4. Sikap dan Perilaku Masyarakat terhadap Lingkungan
a.Sikap dan perilaku positif masyarakat
Gambar 1.5 Upacara Adat “Labuhan” di Lereng Gunung Merapi |
Pertama, tradisi “labuhan” masyarakat Merapi pada setiap bulan suro. Tradisi ini berupa upacara untuk “penunggu” Gunung Merapi yaitu dengan memberikan dan meletakkan hasil bumi di salah satu tempat yang dibuat khusus di lereng mereapi. Walau dalam bentuk upacara adat yang terkesan berbau mistis, tapi sejatinya tradisi ini memberikan pesan pada penduduk untuk lebih menghargai apa saja yang lingkungan berikan pada masyarakat dan apa yang bisa alam ambil jika kita melanggar kewajaran kita dengan merusak dan mengganggu alam sebagai sesama makhluk hidup yang diciptakan sang pencipta.
Kedua, gotong royong secara berkala dalam rangka membersihkan lingkungan, baik lingkungan tempat tinggal atau sarana prasarana lainnya, misalnya gotong royong untuk memperbaiki pipa air bersih.
Ketiga, penduduk setempat masih memiliki lahan yang luas di sekitar pekarangan mereka. Hal ini di manfaatkan bagi penduduk untuk menanam berbagai pohon baik itu jenis tanaman buah atau tanaman yang menghasilkan kayu produksi. Hal ini membuat daerah sekitar menjadi lebih rindang dan sekaligus menghemat penggunaan kayu dari hutan alam. Selain itu penduduk yang masih menggunakan kayu untuk memasak juga memanfaatkan sisa atau ranting yang menua dari pohon-pohon tersebut.
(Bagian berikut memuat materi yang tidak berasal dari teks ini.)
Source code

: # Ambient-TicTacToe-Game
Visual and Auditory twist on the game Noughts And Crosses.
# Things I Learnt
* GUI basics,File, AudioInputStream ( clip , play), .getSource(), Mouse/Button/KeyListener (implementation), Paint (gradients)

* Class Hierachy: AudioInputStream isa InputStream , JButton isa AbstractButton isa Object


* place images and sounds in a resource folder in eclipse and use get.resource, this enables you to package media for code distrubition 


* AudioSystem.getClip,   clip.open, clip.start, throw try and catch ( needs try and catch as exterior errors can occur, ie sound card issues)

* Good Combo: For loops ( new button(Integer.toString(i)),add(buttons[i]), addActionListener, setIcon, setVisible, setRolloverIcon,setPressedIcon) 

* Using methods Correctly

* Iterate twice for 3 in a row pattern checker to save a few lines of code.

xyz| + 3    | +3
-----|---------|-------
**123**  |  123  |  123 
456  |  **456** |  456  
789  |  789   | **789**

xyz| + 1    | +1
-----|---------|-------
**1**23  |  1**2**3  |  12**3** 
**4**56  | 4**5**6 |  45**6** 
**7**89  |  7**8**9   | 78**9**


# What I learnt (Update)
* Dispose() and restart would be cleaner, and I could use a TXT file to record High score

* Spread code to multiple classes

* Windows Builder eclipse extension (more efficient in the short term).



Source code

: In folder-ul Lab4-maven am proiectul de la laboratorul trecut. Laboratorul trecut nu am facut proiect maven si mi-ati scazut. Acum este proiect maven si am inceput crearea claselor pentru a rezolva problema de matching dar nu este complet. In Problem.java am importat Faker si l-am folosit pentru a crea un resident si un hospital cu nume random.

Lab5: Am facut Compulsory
b.Sikap dan perilaku negatif masyarakat
Pertama, sikap acuh tak acuh pada lingkungan. Hal ini ditunjukkan dengan contoh bekas galian pasir yang terbengkalai. Penduduk sekitar yang bukan pemilik tanah bekas galian itu cenderung membiarkan saja karena merasa itu bukan tanggungjawabnya. Hal lain ditunjukkan pada kasus pencemaran lingkungan akibat ternak. Warga yang jauh dari tempat tersebut cenderung tidak mau berkerjasama untuk menuntaskan masalah yang terjadi pada dusun mereka karena mereka merasa tidak terkena dampak pencemaran tersebut.
Kedua, walaupun sampah belum menjadi masalah di perdesaan, tapi masyarakat cenderung kurang peduli pada kebersihan lingkungan. Pembuangan sampah masih pada tempat-tempat yang tidak seharusnya misalnya kebun atau jurang.
Ketiga, masih rendahnya kesadaran akan pendidikan dan sikap peduli lingkungan pada masyarakat setempat.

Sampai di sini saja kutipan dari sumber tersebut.